### EXERCISE REQUIREMENTS
Exact copy, no pictures: return only the lines below from the line with "from becoming blocked." up to and including the line with "首先，我们需要了解什么是格鲁".

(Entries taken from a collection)
=== Begin Enclosure ===

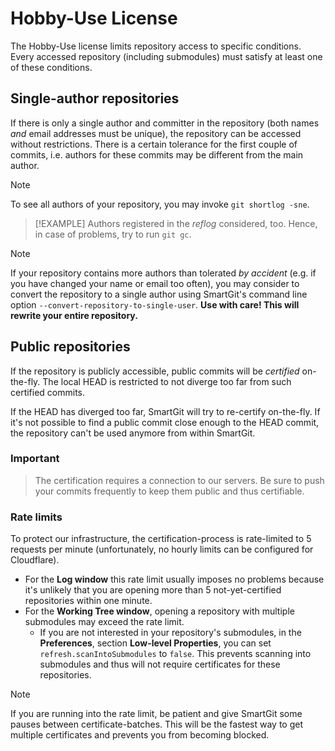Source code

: # Hobby-Use License

The Hobby-Use license limits repository access to specific conditions.
Every accessed repository (including submodules) must satisfy at least one of these conditions.

## Single-author repositories

If there is only a single author and committer in the repository (both names *and* email addresses must be unique), the repository can be accessed without restrictions.
There is a certain tolerance for the first couple of commits, i.e. authors for these commits may be different from the main author.

> [!NOTE]
> To see all authors of your repository, you may invoke `git shortlog -sne`.

> [!EXAMPLE]
> Authors registered in the _reflog_ considered, too.
> Hence, in case of problems, try to run `git gc`.

> [!NOTE]
> If your repository contains more authors than tolerated *by accident* (e.g. if you have changed your name or email too often), you may consider to convert the repository to a single author using SmartGit's command line option `--convert-repository-to-single-user`.
> **Use with care! This will rewrite your entire repository.**

## Public repositories

If the repository is publicly accessible, public commits will be *certified* on-the-fly.
The local HEAD is restricted to not diverge too far from such certified commits.

If the HEAD has diverged too far, SmartGit will try to re-certify on-the-fly.
If it's not possible to find a public commit close enough to the HEAD commit, the repository can't be used anymore from within SmartGit.

### Important

> The certification requires a connection to our servers.
> Be sure to push your commits frequently to keep them public and thus certifiable.

### Rate limits

To protect our infrastructure, the certification-process is rate-limited to 5 requests per minute (unfortunately, no hourly limits can be configured for Cloudflare).

* For the **Log window** this rate limit usually imposes no problems because it's unlikely that you are opening more than 5 not-yet-certified repositories within one minute.
* For the **Working Tree window**, opening a repository with multiple submodules may exceed the rate limit.
    * If you are not interested in your repository's submodules, in the **Preferences**, section **Low-level Properties**, you can set `refresh.scanIntoSubmodules` to `false`.
      This prevents scanning into submodules and thus will not require certificates for these repositories.

> [!NOTE]
> If you are running into the rate limit, be patient and give SmartGit some pauses between certificate-batches.
> This will be the fastest way to get multiple certificates and prevents you from becoming blocked.
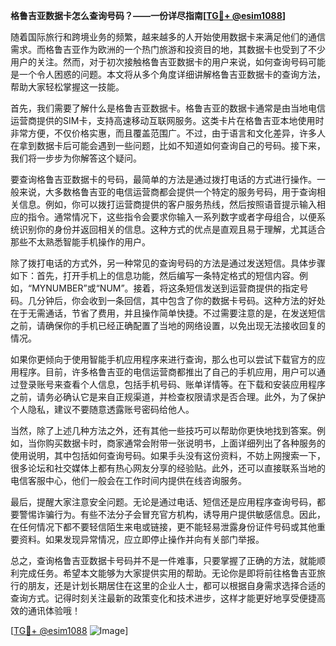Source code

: **格鲁吉亚数据卡怎么查询号码？——一份详尽指南[[TG💪+ @esim1088](https://t.me/s/esim1088)]**

随着国际旅行和跨境业务的频繁，越来越多的人开始使用数据卡来满足他们的通信需求。而格鲁吉亚作为欧洲的一个热门旅游和投资目的地，其数据卡也受到了不少用户的关注。然而，对于初次接触格鲁吉亚数据卡的用户来说，如何查询号码可能是一个令人困惑的问题。本文将从多个角度详细讲解格鲁吉亚数据卡的查询方法，帮助大家轻松掌握这一技能。

首先，我们需要了解什么是格鲁吉亚数据卡。格鲁吉亚的数据卡通常是由当地电信运营商提供的SIM卡，支持高速移动互联网服务。这类卡片在格鲁吉亚本地使用时非常方便，不仅价格实惠，而且覆盖范围广。不过，由于语言和文化差异，许多人在拿到数据卡后可能会遇到一些问题，比如不知道如何查询自己的号码。接下来，我们将一步步为你解答这个疑问。

要查询格鲁吉亚数据卡的号码，最简单的方法是通过拨打电话的方式进行操作。一般来说，大多数格鲁吉亚的电信运营商都会提供一个特定的服务号码，用于查询相关信息。例如，你可以拨打运营商提供的客户服务热线，然后按照语音提示输入相应的指令。通常情况下，这些指令会要求你输入一系列数字或者字母组合，以便系统识别你的身份并返回相关的信息。这种方式的优点是直观且易于理解，尤其适合那些不太熟悉智能手机操作的用户。

除了拨打电话的方式外，另一种常见的查询号码的方法是通过发送短信。具体步骤如下：首先，打开手机上的信息功能，然后编写一条特定格式的短信内容。例如，“MYNUMBER”或“NUM”。接着，将这条短信发送到运营商提供的指定号码。几分钟后，你会收到一条回信，其中包含了你的数据卡号码。这种方法的好处在于无需通话，节省了费用，并且操作简单快捷。不过需要注意的是，在发送短信之前，请确保你的手机已经正确配置了当地的网络设置，以免出现无法接收回复的情况。

如果你更倾向于使用智能手机应用程序来进行查询，那么也可以尝试下载官方的应用程序。目前，许多格鲁吉亚的电信运营商都推出了自己的手机应用，用户可以通过登录账号来查看个人信息，包括手机号码、账单详情等。在下载和安装应用程序之前，请务必确认它是来自正规渠道，并检查权限请求是否合理。此外，为了保护个人隐私，建议不要随意透露账号密码给他人。

当然，除了上述几种方法之外，还有其他一些技巧可以帮助你更快地找到答案。例如，当你购买数据卡时，商家通常会附带一张说明书，上面详细列出了各种服务的使用说明，其中包括如何查询号码。如果手头没有这份资料，不妨上网搜索一下，很多论坛和社交媒体上都有热心网友分享的经验贴。此外，还可以直接联系当地的电信客服中心，他们一般会在工作时间内提供在线咨询服务。

最后，提醒大家注意安全问题。无论是通过电话、短信还是应用程序查询号码，都要警惕诈骗行为。有些不法分子会冒充官方机构，诱导用户提供敏感信息。因此，在任何情况下都不要轻信陌生来电或链接，更不能轻易泄露身份证件号码或其他重要资料。如果发现异常情况，应立即停止操作并向有关部门举报。

总之，查询格鲁吉亚数据卡号码并不是一件难事，只要掌握了正确的方法，就能顺利完成任务。希望本文能够为大家提供实用的帮助。无论你是即将前往格鲁吉亚旅行的朋友，还是计划长期居住在这里的企业人士，都可以根据自身需求选择合适的查询方式。记得时刻关注最新的政策变化和技术进步，这样才能更好地享受便捷高效的通讯体验哦！

[[TG💪+ @esim1088](https://t.me/s/esim1088) ![Image](https://i.postimg.cc/4NQfJmqS/Snipaste-2025-05-13-00-14-12.png)]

=== End Enclosure ===

### SOLUTION FOR THIS TASK
> This will be the fastest way to get multiple certificates and prevents you from becoming blocked.
Source code

: **格鲁吉亚数据卡怎么查询号码？——一份详尽指南[[TG💪+ @esim1088](https://t.me/s/esim1088)]**

随着国际旅行和跨境业务的频繁，越来越多的人开始使用数据卡来满足他们的通信需求。而格鲁吉亚作为欧洲的一个热门旅游和投资目的地，其数据卡也受到了不少用户的关注。然而，对于初次接触格鲁吉亚数据卡的用户来说，如何查询号码可能是一个令人困惑的问题。本文将从多个角度详细讲解格鲁吉亚数据卡的查询方法，帮助大家轻松掌握这一技能。

首先，我们需要了解什么是格鲁吉亚数据卡。格鲁吉亚的数据卡通常是由当地电信运营商提供的SIM卡，支持高速移动互联网服务。这类卡片在格鲁吉亚本地使用时非常方便，不仅价格实惠，而且覆盖范围广。不过，由于语言和文化差异，许多人在拿到数据卡后可能会遇到一些问题，比如不知道如何查询自己的号码。接下来，我们将一步步为你解答这个疑问。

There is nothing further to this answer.